## YOUR ASSIGNMENT
With the pictures left out, write out the records verbatim.

------------------------------------------------------------------------

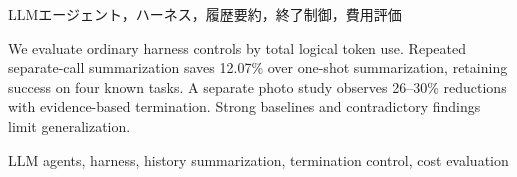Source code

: \begin{abstract}
LLMエージェントの通常ハーネス制御を評価した．既知4課題の成功を保ち，別呼出し反復要約は単発より12.07\%減となった．別実験の写真課題2条件では証拠付き終了で26–30\%減を観測した．全呼出し費用と強い対照から，適用範囲を検討する．
\end{abstract}
\begin{keyword}
LLMエージェント，ハーネス，履歴要約，終了制御，費用評価
\end{keyword}
\begin{eabstract}
We evaluate ordinary harness controls by total logical token use. Repeated separate-call summarization saves 12.07\% over one-shot summarization, retaining success on four known tasks. A separate photo study observes 26–30\% reductions with evidence-based termination. Strong baselines and contradictory findings limit generalization.
\end{eabstract}
\begin{ekeyword}
LLM agents, harness, history summarization, termination control, cost evaluation
\end{ekeyword}
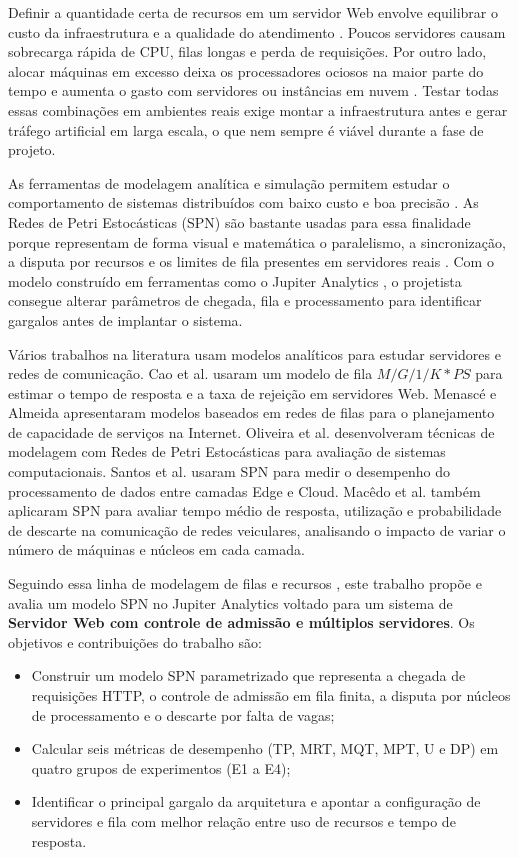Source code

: \documentclass[conference,10pt]{IEEEtran}
\begin{document}
Definir a quantidade certa de recursos em um servidor Web envolve equilibrar o custo da infraestrutura e a qualidade do atendimento \cite{santos2021}. Poucos servidores causam sobrecarga rápida de CPU, filas longas e perda de requisições. Por outro lado, alocar máquinas em excesso deixa os processadores ociosos na maior parte do tempo e aumenta o gasto com servidores ou instâncias em nuvem \cite{macedo2022}. Testar todas essas combinações em ambientes reais exige montar a infraestrutura antes e gerar tráfego artificial em larga escala, o que nem sempre é viável durante a fase de projeto.

As ferramentas de modelagem analítica e simulação permitem estudar o comportamento de sistemas distribuídos com baixo custo e boa precisão \cite{bolch2006}. As Redes de Petri Estocásticas (SPN) são bastante usadas para essa finalidade porque representam de forma visual e matemática o paralelismo, a sincronização, a disputa por recursos e os limites de fila presentes em servidores reais \cite{marsan1995, oliveira2017}. Com o modelo construído em ferramentas como o Jupiter Analytics \cite{jupiter2024}, o projetista consegue alterar parâmetros de chegada, fila e processamento para identificar gargalos antes de implantar o sistema.

Vários trabalhos na literatura usam modelos analíticos para estudar servidores e redes de comunicação. Cao et al. \cite{cao2003} usaram um modelo de fila $M/G/1/K*PS$ para estimar o tempo de resposta e a taxa de rejeição em servidores Web. Menascé e Almeida \cite{menasce2002} apresentaram modelos baseados em redes de filas para o planejamento de capacidade de serviços na Internet. Oliveira et al. \cite{oliveira2017} desenvolveram técnicas de modelagem com Redes de Petri Estocásticas para avaliação de sistemas computacionais. Santos et al. \cite{santos2021} usaram SPN para medir o desempenho do processamento de dados entre camadas Edge e Cloud. Macêdo et al. \cite{macedo2022} também aplicaram SPN para avaliar tempo médio de resposta, utilização e probabilidade de descarte na comunicação de redes veiculares, analisando o impacto de variar o número de máquinas e núcleos em cada camada.

Seguindo essa linha de modelagem de filas e recursos \cite{macedo2022, oliveira2017}, este trabalho propõe e avalia um modelo SPN no Jupiter Analytics voltado para um sistema de \textbf{Servidor Web com controle de admissão e múltiplos servidores}. Os objetivos e contribuições do trabalho são:
\begin{itemize}
    \item Construir um modelo SPN parametrizado que representa a chegada de requisições HTTP, o controle de admissão em fila finita, a disputa por núcleos de processamento e o descarte por falta de vagas;
    \item Calcular seis métricas de desempenho (TP, MRT, MQT, MPT, U e DP) em quatro grupos de experimentos (E1 a E4);
    \item Identificar o principal gargalo da arquitetura e apontar a configuração de servidores e fila com melhor relação entre uso de recursos e tempo de resposta.
\end{itemize}
\end{document}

------------------------------------------------------------------------

## WRITTEN SOLUTION
Source code

: \begin{abstract}
LLMエージェントの通常ハーネス制御を評価した．既知4課題の成功を保ち，別呼出し反復要約は単発より12.07\%減となった．別実験の写真課題2条件では証拠付き終了で26–30\%減を観測した．全呼出し費用と強い対照から，適用範囲を検討する．
\end{abstract}
\begin{keyword}
LLMエージェント，ハーネス，履歴要約，終了制御，費用評価
\end{keyword}
\begin{eabstract}
We evaluate ordinary harness controls by total logical token use. Repeated separate-call summarization saves 12.07\% over one-shot summarization, retaining success on four known tasks. A separate photo study observes 26–30\% reductions with evidence-based termination. Strong baselines and contradictory findings limit generalization.
\end{eabstract}
\begin{ekeyword}
LLM agents, harness, history summarization, termination control, cost evaluation
\end{ekeyword}
Source code

: \documentclass[conference,10pt]{IEEEtran}
\begin{document}
Definir a quantidade certa de recursos em um servidor Web envolve equilibrar o custo da infraestrutura e a qualidade do atendimento \cite{santos2021}. Poucos servidores causam sobrecarga rápida de CPU, filas longas e perda de requisições. Por outro lado, alocar máquinas em excesso deixa os processadores ociosos na maior parte do tempo e aumenta o gasto com servidores ou instâncias em nuvem \cite{macedo2022}. Testar todas essas combinações em ambientes reais exige montar a infraestrutura antes e gerar tráfego artificial em larga escala, o que nem sempre é viável durante a fase de projeto.

As ferramentas de modelagem analítica e simulação permitem estudar o comportamento de sistemas distribuídos com baixo custo e boa precisão \cite{bolch2006}. As Redes de Petri Estocásticas (SPN) são bastante usadas para essa finalidade porque representam de forma visual e matemática o paralelismo, a sincronização, a disputa por recursos e os limites de fila presentes em servidores reais \cite{marsan1995, oliveira2017}. Com o modelo construído em ferramentas como o Jupiter Analytics \cite{jupiter2024}, o projetista consegue alterar parâmetros de chegada, fila e processamento para identificar gargalos antes de implantar o sistema.

Vários trabalhos na literatura usam modelos analíticos para estudar servidores e redes de comunicação. Cao et al. \cite{cao2003} usaram um modelo de fila $M/G/1/K*PS$ para estimar o tempo de resposta e a taxa de rejeição em servidores Web. Menascé e Almeida \cite{menasce2002} apresentaram modelos baseados em redes de filas para o planejamento de capacidade de serviços na Internet. Oliveira et al. \cite{oliveira2017} desenvolveram técnicas de modelagem com Redes de Petri Estocásticas para avaliação de sistemas computacionais. Santos et al. \cite{santos2021} usaram SPN para medir o desempenho do processamento de dados entre camadas Edge e Cloud. Macêdo et al. \cite{macedo2022} também aplicaram SPN para avaliar tempo médio de resposta, utilização e probabilidade de descarte na comunicação de redes veiculares, analisando o impacto de variar o número de máquinas e núcleos em cada camada.

Seguindo essa linha de modelagem de filas e recursos \cite{macedo2022, oliveira2017}, este trabalho propõe e avalia um modelo SPN no Jupiter Analytics voltado para um sistema de \textbf{Servidor Web com controle de admissão e múltiplos servidores}. Os objetivos e contribuições do trabalho são:
\begin{itemize}
    \item Construir um modelo SPN parametrizado que representa a chegada de requisições HTTP, o controle de admissão em fila finita, a disputa por núcleos de processamento e o descarte por falta de vagas;
    \item Calcular seis métricas de desempenho (TP, MRT, MQT, MPT, U e DP) em quatro grupos de experimentos (E1 a E4);
    \item Identificar o principal gargalo da arquitetura e apontar a configuração de servidores e fila com melhor relação entre uso de recursos e tempo de resposta.
\end{itemize}
\end{document}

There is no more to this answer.